Scieroptera is a genus of true cicada found throughout Asia.

== Description ==
Scieroptera cicadas generally resemble those of the Huechys genus, differing in that the face is not longitudinally furrowed. The head, including the eyes, is slightly broader than the base of the mesonotum. The front of the head is subconical. The pronotum is longer than the head, with lateral margins slightly convex and oblique. The mesonotum is no longer than the pronotum. The tympanal organs are completely exposed with no coverings. The undersides of the front femora are robustly spined. The tegmina is mostly opaque, with eight apical cells.
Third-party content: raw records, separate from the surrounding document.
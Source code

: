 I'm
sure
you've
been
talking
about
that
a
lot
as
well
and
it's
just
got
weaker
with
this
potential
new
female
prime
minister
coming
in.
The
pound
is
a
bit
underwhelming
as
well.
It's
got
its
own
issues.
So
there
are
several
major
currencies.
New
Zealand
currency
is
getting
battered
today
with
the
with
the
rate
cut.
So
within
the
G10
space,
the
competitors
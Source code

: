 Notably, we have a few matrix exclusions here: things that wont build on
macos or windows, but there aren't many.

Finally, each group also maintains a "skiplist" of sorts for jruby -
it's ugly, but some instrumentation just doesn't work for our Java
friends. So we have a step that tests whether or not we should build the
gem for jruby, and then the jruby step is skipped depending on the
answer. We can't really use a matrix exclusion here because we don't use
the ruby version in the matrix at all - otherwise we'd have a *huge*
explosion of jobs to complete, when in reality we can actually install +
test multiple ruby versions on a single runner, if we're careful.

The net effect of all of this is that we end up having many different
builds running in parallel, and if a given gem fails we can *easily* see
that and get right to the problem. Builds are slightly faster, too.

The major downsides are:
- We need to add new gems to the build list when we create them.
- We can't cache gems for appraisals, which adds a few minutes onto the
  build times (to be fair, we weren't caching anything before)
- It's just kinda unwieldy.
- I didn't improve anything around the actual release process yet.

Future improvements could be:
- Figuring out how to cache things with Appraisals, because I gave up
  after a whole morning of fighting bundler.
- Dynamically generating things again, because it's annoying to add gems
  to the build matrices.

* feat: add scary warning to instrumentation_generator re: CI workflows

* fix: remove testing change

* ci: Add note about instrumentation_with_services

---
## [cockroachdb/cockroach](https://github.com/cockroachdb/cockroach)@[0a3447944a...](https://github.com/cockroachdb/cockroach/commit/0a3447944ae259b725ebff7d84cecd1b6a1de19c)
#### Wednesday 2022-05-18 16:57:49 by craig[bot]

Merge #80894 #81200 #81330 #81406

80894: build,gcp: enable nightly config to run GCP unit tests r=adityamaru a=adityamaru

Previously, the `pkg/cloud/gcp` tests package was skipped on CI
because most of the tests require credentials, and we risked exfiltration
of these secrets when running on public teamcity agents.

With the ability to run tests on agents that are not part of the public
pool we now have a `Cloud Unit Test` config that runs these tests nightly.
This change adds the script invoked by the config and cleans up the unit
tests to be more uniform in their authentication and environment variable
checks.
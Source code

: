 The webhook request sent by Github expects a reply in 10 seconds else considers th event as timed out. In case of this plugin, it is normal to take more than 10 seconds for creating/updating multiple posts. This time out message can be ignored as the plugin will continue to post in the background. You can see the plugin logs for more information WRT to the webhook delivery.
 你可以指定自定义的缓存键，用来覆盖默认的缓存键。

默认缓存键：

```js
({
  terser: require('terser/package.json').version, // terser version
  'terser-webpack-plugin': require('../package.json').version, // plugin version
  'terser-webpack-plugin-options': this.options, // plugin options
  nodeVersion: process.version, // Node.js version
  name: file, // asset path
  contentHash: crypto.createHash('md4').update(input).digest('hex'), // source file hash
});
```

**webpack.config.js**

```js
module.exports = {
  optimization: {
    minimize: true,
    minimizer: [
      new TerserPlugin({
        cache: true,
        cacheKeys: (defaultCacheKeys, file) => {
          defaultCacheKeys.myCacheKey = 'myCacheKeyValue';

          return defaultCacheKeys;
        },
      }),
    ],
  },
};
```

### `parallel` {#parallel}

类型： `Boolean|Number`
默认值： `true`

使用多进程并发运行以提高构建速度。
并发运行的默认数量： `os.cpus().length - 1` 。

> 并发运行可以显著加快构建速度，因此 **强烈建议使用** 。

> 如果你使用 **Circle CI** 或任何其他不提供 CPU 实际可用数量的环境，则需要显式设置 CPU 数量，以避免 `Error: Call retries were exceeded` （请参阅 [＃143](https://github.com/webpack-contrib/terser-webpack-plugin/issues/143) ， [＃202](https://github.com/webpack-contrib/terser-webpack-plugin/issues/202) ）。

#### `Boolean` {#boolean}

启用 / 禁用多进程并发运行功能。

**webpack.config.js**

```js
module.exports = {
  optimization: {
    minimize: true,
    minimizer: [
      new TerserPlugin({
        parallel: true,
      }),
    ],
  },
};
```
The hindwings are transparent, with six apical cells.

== Species ==
Source:
- Scieroptera borneensis Schmidt, 1918
- Scieroptera crocea (Guérin-Méneville, 1838)
- Scieroptera delineata Distant, 1917
- Scieroptera distanti Schmidt, 1920
- Scieroptera flavipes Schmidt, 1918
- Scieroptera formosana Schmidt, 1918
- Scieroptera fulgens Schmidt, 1918
- Scieroptera fumigata (Stål, 1854)
- Scieroptera fuscolimbata Schmidt, 1918
- Scieroptera hyalinipennis Schmidt, 1912
- Scieroptera limpida Schmidt, 1918
- Scieroptera montana Schmidt, 1918
- Scieroptera niasana Schmidt, 1918
- Scieroptera orientalis Schmidt, 1918
- Scieroptera sanaoensis Schmidt, 1924
- Scieroptera sarasinorum Breddin, 1901
- Scieroptera splendidula (Fabricius, 1775)
- Scieroptera sumatrana Schmidt, 1918

== Etymology ==
The genus name Scieroptera is derived from the Greek words σκιερές (skierés), meaning darkened, and πτερόν (pterón), meaning wing.